Lines with "mathscr": how many are there in the listing below? Reply with the number only.

━━━━━ DATA FOR THIS EXERCISE ━━━━━

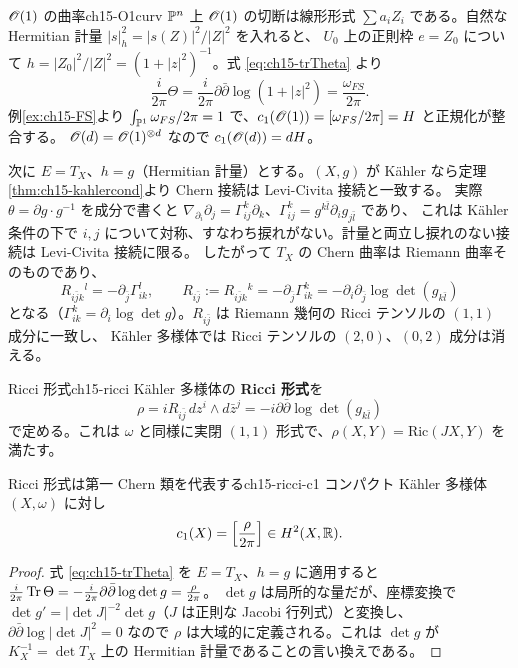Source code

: \begin{myex}{$\mathscr{O}(1)$ の曲率}{ch15-O1curv}
$\mathbb{P}^n$ 上 $\mathscr{O}(1)$ の切断は線形形式 $\sum a_iZ_i$ である。自然な Hermitian 計量 $|s|^2_h = |s(Z)|^2/|Z|^2$ を入れると、
$U_0$ 上の正則枠 $e = Z_0$ について $h = |Z_0|^2/|Z|^2 = (1+|z|^2)^{-1}$。式 \eqref{eq:ch15-trTheta} より
\[
\frac{i}{2\pi}\Theta = \frac{i}{2\pi}\partial\bar\partial\log(1+|z|^2) = \frac{\omega_{FS}}{2\pi} .
\]
例\ref{ex:ch15-FS}より $\int_{\mathbb{P}^1}\omega_{FS}/2\pi = 1$ で、$c_1(\mathscr{O}(1)) = [\omega_{FS}/2\pi] = H$ と正規化が整合する。
$\mathscr{O}(d) = \mathscr{O}(1)^{\otimes d}$ なので $c_1(\mathscr{O}(d)) = dH$。
\end{myex}

次に $E = T_X$、$h = g$（Hermitian 計量）とする。$(X,g)$ が K\"ahler なら定理\ref{thm:ch15-kahlercond}より Chern 接続は Levi-Civita 接続と一致する。
実際 $\theta = \partial g\cdot g^{-1}$ を成分で書くと $\nabla_{\partial_i}\partial_j = \Gamma^k_{ij}\partial_k$、$\Gamma^k_{ij} = g^{k\bar l}\partial_i g_{j\bar l}$ であり、
これは K\"ahler 条件の下で $i,j$ について対称、すなわち捩れがない。計量と両立し捩れのない接続は Levi-Civita 接続に限る。
したがって $T_X$ の Chern 曲率は Riemann 曲率そのものであり、
\[
R_{i\bar j k}{}^{l} = -\partial_{\bar j}\Gamma^l_{ik},\qquad
R_{i\bar j} := R_{i\bar j k}{}^{k} = -\partial_{\bar j}\Gamma^k_{ik} = -\partial_i\partial_{\bar j}\log\det(g_{k\bar l})
\]
となる（$\Gamma^k_{ik} = \partial_i\log\det g$）。$R_{i\bar j}$ は Riemann 幾何の Ricci テンソルの $(1,1)$ 成分に一致し、
K\"ahler 多様体では Ricci テンソルの $(2,0)$、$(0,2)$ 成分は消える。

\begin{mydef}{Ricci 形式}{ch15-ricci}
K\"ahler 多様体の \textbf{Ricci 形式}を
\[
\rho = i R_{i\bar j}\,dz^i\wedge d\bar z^j = -i\partial\bar\partial\log\det(g_{k\bar l})
\]
で定める。これは $\omega$ と同様に実閉 $(1,1)$ 形式で、$\rho(X,Y) = \mathrm{Ric}(JX,Y)$ を満たす。
\end{mydef}

\begin{mythm}{Ricci 形式は第一 Chern 類を代表する}{ch15-ricci-c1}
コンパクト K\"ahler 多様体 $(X,\omega)$ に対し
\[
c_1(X) = \Big[\frac{\rho}{2\pi}\Big]\in H^2(X,\mathbb{R}).
\]
\end{mythm}

\begin{proof}
式 \eqref{eq:ch15-trTheta} を $E = T_X$、$h = g$ に適用すると
$\frac{i}{2\pi}\operatorname{Tr}\Theta = -\frac{i}{2\pi}\partial\bar\partial\log\det g = \frac{\rho}{2\pi}$。
$\det g$ は局所的な量だが、座標変換で $\det g' = |\det J|^{-2}\det g$（$J$ は正則な Jacobi 行列式）と変換し、
$\partial\bar\partial\log|\det J|^2 = 0$ なので $\rho$ は大域的に定義される。これは $\det g$ が $K_X^{-1} = \det T_X$ 上の Hermitian 計量であることの言い換えである。
\end{proof}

━━━━━

◆ ANSWER SECTION: 4